Par un mémoire en défense, enregistré le 11 février 2026, le préfet de police conclut au rejet de la requête.
Il soutient que la préfecture des Hauts-de-Seine a transféré son dossier de demande de renouvellement de titre de séjour sur le portail ANEF de la préfecture de police et lui a délivré au préalable une attestation de prolongation d’instruction valable jusqu’au 8 mai 2026.

Vu :
- les autres pièces du dossier ;
- la requête enregistrée sous le numéro 2603091 par laquelle Mme A... C... demande l’annulation de la décision attaquée.

Vu :
-la convention européenne de sauvegarde des droits de l'homme et des libertés fondamentales ;
- le code de l'entrée et du séjour des étrangers et du droit d'asile ;
- le code de justice administrative.


La présidente du tribunal a désigné Mme Perrin pour statuer sur les demandes de référé.

Les parties ont été régulièrement averties du jour de l’audience.

Au cours de l’audience publique tenue le 11 février 2026, en présence de Mme Florentiny, greffière d’audience, Mme Perrin a lu son rapport.

Les parties n’étant ni présentes, ni représentées.

La clôture de l’instruction a été prononcée à l’issue de l’audience.


Considérant ce qui suit :

1. Mme A... C..., ressortissante dominicaine, née le 8 mars 1986, a été mise en possession d’un titre de séjour en qualité de conjoint de français valable jusqu’au 13 septembre 2025, dont elle a demandé le renouvellement le 6 juin 2025 sur le site de l’ANEF. Par la présente requête, Mme A... C... demande au juge des référés d’ordonner, sur le fondement des dispositions de l’article L. 521-1 du code de justice administrative, la suspension de la décision implicite par laquelle le préfet de police a rejeté sa demande de renouvellement d’un titre de séjour, ensemble la décision implicite par laquelle le préfet de police a refusé de lui délivrer une attestation de prolongation d’instruction de sa demande de renouvellement de titre de séjour.
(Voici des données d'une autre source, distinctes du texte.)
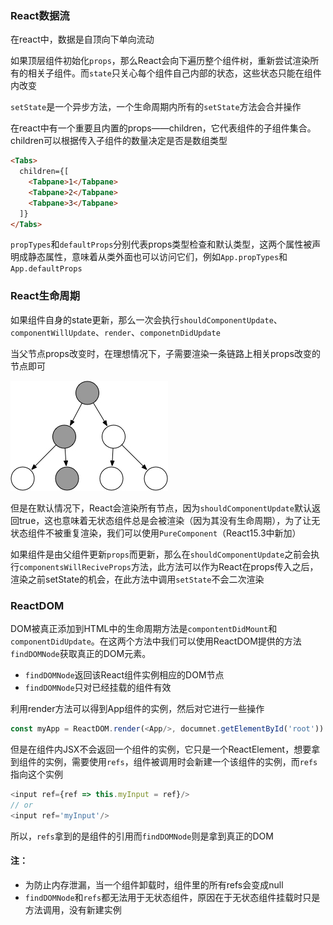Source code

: ### React数据流

在react中，数据是自顶向下单向流动

如果顶层组件初始化`props`，那么React会向下遍历整个组件树，重新尝试渲染所有的相关子组件。而`state`只关心每个组件自己内部的状态，这些状态只能在组件内改变

`setState`是一个异步方法，一个生命周期内所有的`setState`方法会合并操作

在react中有一个重要且内置的props——children，它代表组件的子组件集合。children可以根据传入子组件的数量决定是否是数组类型

```html
<Tabs>
  children={[
    <Tabpane>1</Tabpane>
    <Tabpane>2</Tabpane>
    <Tabpane>3</Tabpane>
  ]}
</Tabs>
```

`propTypes`和`defaultProps`分别代表props类型检查和默认类型，这两个属性被声明成静态属性，意味着从类外面也可以访问它们，例如`App.propTypes`和`App.defaultProps`

### React生命周期

如果组件自身的state更新，那么一次会执行`shouldComponentUpdate`、`componentWillUpdate`、`render`、`componetnDidUpdate`

当父节点props改变时，在理想情况下，子需要渲染一条链路上相关props改变的节点即可

![](./img/props-change.jpg)

但是在默认情况下，React会渲染所有节点，因为`shouldComponentUpdate`默认返回true，这也意味着无状态组件总是会被渲染（因为其没有生命周期），为了让无状态组件不被重复渲染，我们可以使用`PureComponent`（React15.3中新加）


如果组件是由父组件更新`props`而更新，那么在`shouldComponentUpdate`之前会执行`componentsWillReciveProps`方法，此方法可以作为React在props传入之后，渲染之前setState的机会，在此方法中调用`setState`不会二次渲染

### ReactDOM

DOM被真正添加到HTML中的生命周期方法是`compontentDidMount`和`componentDidUpdate`。在这两个方法中我们可以使用ReactDOM提供的方法`findDOMNode`获取真正的DOM元素。

* `findDOMNode`返回该React组件实例相应的DOM节点
* `findDOMNode`只对已经挂载的组件有效

利用render方法可以得到App组件的实例，然后对它进行一些操作

```js
const myApp = ReactDOM.render(<App/>, documnet.getElementById('root'))
```

但是在组件内JSX不会返回一个组件的实例，它只是一个ReactElement，想要拿到组件的实例，需要使用`refs`，组件被调用时会新建一个该组件的实例，而`refs`指向这个实例

```js
<input ref={ref => this.myInput = ref}/>
// or
<input ref='myInput'/>
```


所以，`refs`拿到的是组件的引用而`findDOMNode`则是拿到真正的DOM

#### 注：

* 为防止内存泄漏，当一个组件卸载时，组件里的所有refs会变成null
* `findDOMNode`和`refs`都无法用于无状态组件，原因在于无状态组件挂载时只是方法调用，没有新建实例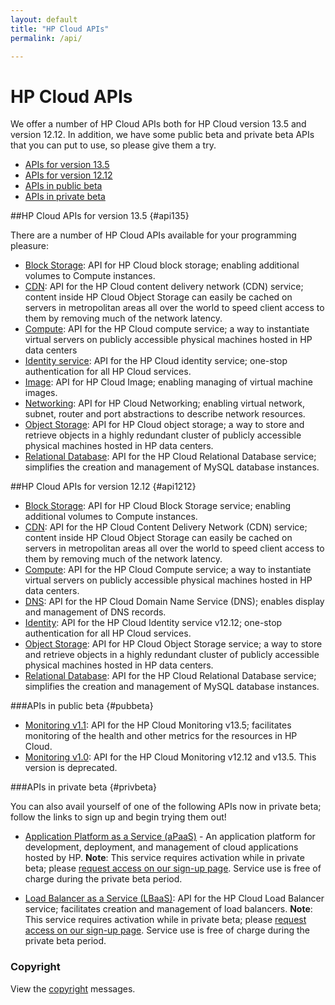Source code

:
 ```yaml
---
layout: default
title: "HP Cloud APIs"
permalink: /api/

---
```

# HP Cloud APIs

We offer a number of HP Cloud APIs both for HP Cloud version 13.5 and version 12.12. In addition, we have some public beta and private beta APIs that you can put to use, so please give them a try.

* [APIs for version 13.5](#api135)
* [APIs for version 12.12](#api1212)
* [APIs in public beta](#pubbeta)
* [APIs in private beta](#privbeta)


##HP Cloud APIs for version 13.5 {#api135}

There are a number of HP Cloud APIs available for your programming pleasure: 

* [Block Storage](/api/v13/block-storage/): API for HP Cloud block storage; enabling additional volumes to Compute instances.
* [CDN](/api/CDN/): API for the HP Cloud content delivery network (CDN) service; content inside HP Cloud Object Storage can easily be cached on servers in metropolitan areas all over the world to speed client access to them by removing much of the network latency.
* [Compute](/api/v13/compute/): API for the HP Cloud compute service; a way to instantiate virtual servers on publicly accessible physical machines hosted in HP data centers
* [Identity service](/api/v13/identity/): API for the HP Cloud identity service; one-stop authentication for all HP Cloud services.
* [Image](/api/v13/image/): API for HP Cloud Image; enabling managing of virtual machine images.
* [Networking](/api/v13/networking/): API for HP Cloud Networking; enabling virtual network, subnet, router and port abstractions to describe network resources.
* [Object Storage](/api/object-storage/): API for HP Cloud object storage; a way to store and retrieve objects in a highly redundant cluster of publicly accessible physical machines hosted in HP data centers. 
* [Relational Database](/api/v13/dbaas/): API for the HP Cloud Relational Database service; simplifies the creation and management of MySQL database instances.


##HP Cloud APIs for version 12.12 {#api1212}

* [Block Storage](/api/block-storage/): API for HP Cloud Block Storage service; enabling additional volumes to Compute instances.
* [CDN](/api/CDN/): API for the HP Cloud Content Delivery Network (CDN) service; content inside HP Cloud Object Storage can easily be cached on servers in metropolitan areas all over the world to speed client access to them by removing much of the network latency.
* [Compute](/api/compute/): API for the HP Cloud Compute service; a way to instantiate virtual servers on publicly accessible physical machines hosted in HP data centers.
* [DNS](/api/dns/): API for the HP Cloud Domain Name Service (DNS); enables display and management of DNS records.
* [Identity](/api/identity/): API for the HP Cloud Identity service v12.12; one-stop authentication for all HP Cloud services.
* [Object Storage](/api/object-storage/): API for HP Cloud Object Storage service; a way to store and retrieve objects in a highly redundant cluster of publicly accessible physical machines hosted in HP data centers.
* [Relational Database](/api/dbaas/): API for the HP Cloud Relational Database service; simplifies the creation and management of MySQL database instances.

###APIs in public beta {#pubbeta}

* [Monitoring v1.1](/api/v13/monitoring/): API for the HP Cloud Monitoring  v13.5; facilitates monitoring of the health and other metrics for the resources in HP Cloud.
* [Monitoring v1.0](/api/monitoring/): API for the HP Cloud Monitoring v12.12 and v13.5. This version is deprecated.

###APIs in private beta {#privbeta}

You can also avail yourself of one of the following APIs now in private beta; follow the links to sign up and begin trying them out!

* [Application Platform as a Service (aPaaS)](/apaas/) - An application platform for development, deployment, and management of cloud applications hosted by HP.
  **Note**: This service requires activation while in private beta; please [request access on our sign-up page](http://go.hpcloud.com/PaaS-private-beta-signup). Service use is free of charge during the private beta period.

* [Load Balancer as a Service (LBaaS)](/api/lbaas/): API for the HP Cloud Load Balancer service; facilitates creation and management of load balancers.
  **Note**: This service requires activation while in private beta; please [request access on our sign-up page](https://horizon.hpcloud.com/landing/pbr/hpext:lbaas).  Service use is free of charge during the private beta period.	




### Copyright

View the [copyright](/api/v13/copyright/) messages.
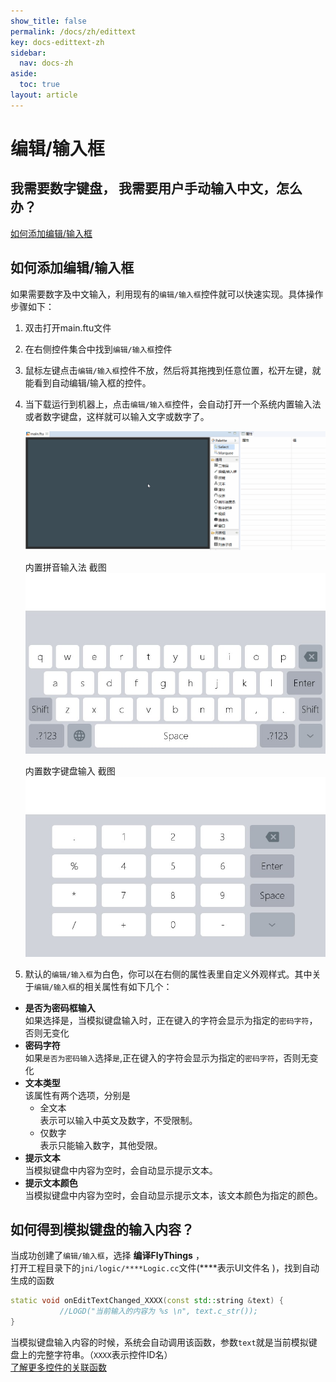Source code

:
 ```yaml
---
show_title: false
permalink: /docs/zh/edittext
key: docs-edittext-zh
sidebar:
  nav: docs-zh
aside:
  toc: true
layout: article
---
```

# 编辑/输入框
## 我需要数字键盘， 我需要用户手动输入中文，怎么办？
[如何添加编辑/输入框](#add_edit_text)

## <span id = "add_edit_text">如何添加编辑/输入框</span>
如果需要数字及中文输入，利用现有的`编辑/输入框`控件就可以快速实现。具体操作步骤如下：
1. 双击打开main.ftu文件
2. 在右侧控件集合中找到`编辑/输入框`控件
3. 鼠标左键点击`编辑/输入框`控件不放，然后将其拖拽到任意位置，松开左键，就能看到自动编辑/输入框的控件。
4. 当下载运行到机器上，点击`编辑/输入框`控件，会自动打开一个系统内置输入法或者数字键盘，这样就可以输入文字或数字了。
    
    ![创建编辑框](assets/EditText-create.gif)     

    内置拼音输入法 截图
     ![](assets/edittext/input_method.jpg)  
    
    内置数字键盘输入  截图
      ![](assets/edittext/input_method_num.jpg)
  
5. 默认的`编辑/输入框`为白色，你可以在右侧的属性表里自定义外观样式。其中关于`编辑/输入框`的相关属性有如下几个：
  * **是否为密码框输入**  
    如果选择是，当模拟键盘输入时，正在键入的字符会显示为指定的`密码字符`，否则无变化
  * **密码字符**  
    如果`是否为密码输入`选择`是`,正在键入的字符会显示为指定的`密码字符`，否则无变化
  * **文本类型**  
    该属性有两个选项，分别是  
       * 全文本  
      表示可以输入中英文及数字，不受限制。
       * 仅数字  
      表示只能输入数字，其他受限。
  * **提示文本**  
    当模拟键盘中内容为空时，会自动显示提示文本。
  * **提示文本颜色**  
    当模拟键盘中内容为空时，会自动显示提示文本，该文本颜色为指定的颜色。

## 如何得到模拟键盘的输入内容？
当成功创建了`编辑/输入框`，选择 **编译FlyThings** ，  
打开工程目录下的`jni/logic/****Logic.cc`文件(\*\*\*\*表示UI文件名 )，找到自动生成的函数  
```c++
static void onEditTextChanged_XXXX(const std::string &text) {
	       //LOGD("当前输入的内容为 %s \n", text.c_str());
}
```
当模拟键盘输入内容的时候，系统会自动调用该函数，参数`text`就是当前模拟键盘上的完整字符串。（`XXXX`表示控件ID名）  
[了解更多控件的关联函数](relation_function)
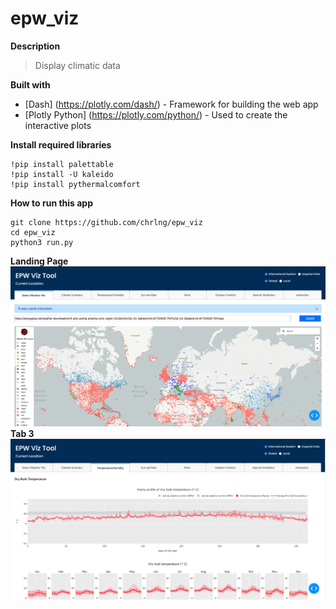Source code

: # epw_viz

**Description**
> Display climatic data  

**Built with**
* [Dash] (https://plotly.com/dash/) - Framework for building the web app
* [Plotly Python] (https://plotly.com/python/) - Used to create the interactive plots 

**Install required libraries**
```
!pip install palettable
!pip install -U kaleido
!pip install pythermalcomfort
```

**How to run this app**
```
git clone https://github.com/chrlng/epw_viz
cd epw_viz
python3 run.py
```

**Landing Page**
![alt text](my_project/assets/img/tab-1.png)
**Tab 3**
![alt text](my_project/assets/img/tab-3.png)

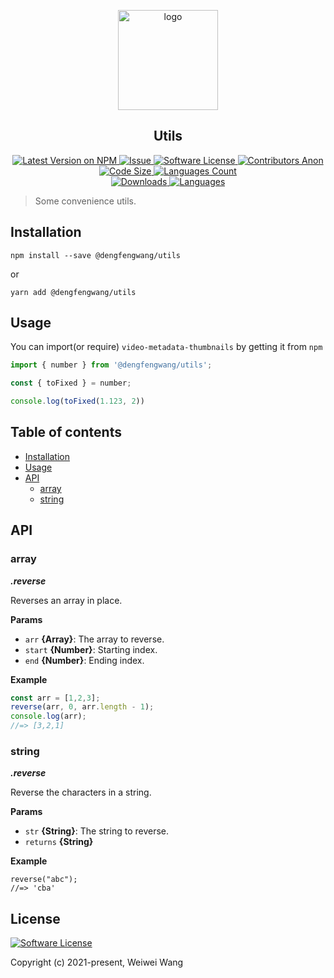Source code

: <p align="center">
    <img width="160" src="https://www.ellow.cn/examples/utils/images/logo.svg" alt="logo">
</p>

<h2 align="center">Utils</h2>

<p align="center">
  <a href="https://npmjs.com/package/@dengfengwang/utils" rel="nofollow">
    <img alt="Latest Version on NPM" src="https://img.shields.io/npm/v/@dengfengwang/utils" style="max-width:100%;">
  </a>
  <a href="https://github.com/wangweiwei/utils/issues">
    <img alt="Issue" src="https://img.shields.io/badge/-help--wanted-brightgreen" style="max-width:100%;">
  </a>
  <a href="https://github.com/wangweiwei/utils/blob/master/LICENSE">
    <img alt="Software License" src="https://img.shields.io/npm/l/@dengfengwang/utils" style="max-width:100%;">
  </a>
  <a href="https://github.com/wangweiwei/utils">
    <img alt="Contributors Anon" src="https://img.shields.io/github/contributors-anon/wangweiwei/@dengfengwang/utils" style="max-width:100%;">
  </a>
  <a href="https://github.com/wangweiwei/utils">
    <img alt="Code Size" src="https://img.shields.io/github/languages/code-size/wangweiwei/@dengfengwang/utils" style="max-width:100%;">
  </a>
  <a href="https://github.com/wangweiwei/utils">
    <img alt="Languages Count" src="https://img.shields.io/github/languages/count/wangweiwei/@dengfengwang/utils" style="max-width:100%;">
  </a>
  <br/>
  <a href="https://npmjs.com/package/@dengfengwang/utils" >
    <img alt="Downloads" src="https://img.shields.io/npm/dt/@dengfengwang/utils.svg" style="max-width:100%;">
  </a>
  <a href="https://github.com/wangweiwei/utils">
    <img alt="Languages" src="https://img.shields.io/github/languages/top/wangweiwei/@dengfengwang/utils" style="max-width:100%;">
  </a>
</p>

> Some convenience utils.



## **Installation**

```shell
npm install --save @dengfengwang/utils
```

or

```
yarn add @dengfengwang/utils
```



## **Usage**

You can import(or require) `video-metadata-thumbnails` by getting it from `npm` 

```typescript
import { number } from '@dengfengwang/utils';

const { toFixed } = number;

console.log(toFixed(1.123, 2))
```



## **Table of contents**

* [Installation](#installation)
* [Usage](#usage)
* [API](#api)
  * [array](#array)
  * [string](#string)



## **API**

### array

***.reverse***

Reverses an array in place.

**Params**

- `arr` **{Array}**: The array to reverse.
- `start` **{Number}**: Starting index.
- `end` **{Number}**: Ending index.

**Example**

```typescript
const arr = [1,2,3];
reverse(arr, 0, arr.length - 1);
console.log(arr);
//=> [3,2,1]
```



### string

***.reverse***

Reverse the characters in a string.

**Params**

- `str` **{String}**: The string to reverse.
- `returns` **{String}**

**Example**

```
reverse("abc");
//=> 'cba'
```



## **License**

[![Software License](https://img.shields.io/badge/license-MIT-brightgreen.svg?style=flat-square)](https://github.com/wangweiwei/@dengfengwang/utils/blob/master/LICENSE)

Copyright (c) 2021-present, Weiwei Wang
Sur les conclusions présentées au titre de l'article L. 521-1 du code de justice administrative :

2. Aux termes de l’article L. 521-1 du code de justice administrative : « Quand une décision administrative, même de rejet, fait l’objet d’une requête en annulation ou en réformation, le juge des référés, saisi d'une demande en ce sens, peut ordonner la suspension de l’exécution de cette décision, ou de certains de ses effets, lorsque l’urgence le justifie et qu’il est fait état d’un moyen propre à créer, en l'état de l’instruction, un doute sérieux quant à la légalité de la décision (...) ».

3. Il résulte de l’instruction et n’est pas contesté par Mme A... C... qu’elle a été mise en possession le 9 février 2026, via son compte ANEF, d’une attestation de prolongation d’instruction, valable jusqu’au 8 mai 2026. En outre, le préfet de police fait valoir que la demande de titre de séjour de Mme A... C... est toujours en cours d’instruction, la préfecture des Hauts-de-Seine n’ayant transféré la demande de renouvellement de titre de séjour de Mme A... C... sur le portail ANEF de la préfecture de police que le 9 février 2026. Il résulte de ce qui précède que les conclusions aux fins de suspension et d’injonction présentées par Mme A... C... sont devenues sans objet et qu’il n’y a donc plus lieu d’y statuer.

Sur les frais liés à l’instance :

4. Il n’y a pas lieu, dans les circonstances de l’espèce, de mettre à la charge de l’Etat la somme demandée par Mme A... C... au titre de l’article L. 761-1 du code de justice administrative.























O R D O N N E :


Article 1er : Il n’y a plus lieu de statuer sur les conclusions de Mme A... C... tendant à la suspension de l’exécution de la décision implicite par laquelle le préfet de police a rejeté sa demande de délivrance d’un titre de séjour et sa demande de délivrance d’une attestation de prolongation d’instruction et sur ses conclusions en injonction sous astreinte.

Article 2 : Le surplus des conclusions de la requête est rejeté.

Article 3 : La présente ordonnance sera notifiée à Mme B... A... C... et au ministre de l’intérieur.

Copie sera adressée au préfet de police.



Fait à Paris, le 12 février 2026.


La juge des référés,

Signé

A. PERRIN

La République mande et ordonne au ministre de l’intérieur en ce qui le concerne ou à tous commissaires de justice à ce requis en ce qui concerne les voies de droit commun contre les parties privées, de pourvoir à l’exécution de la présente décision.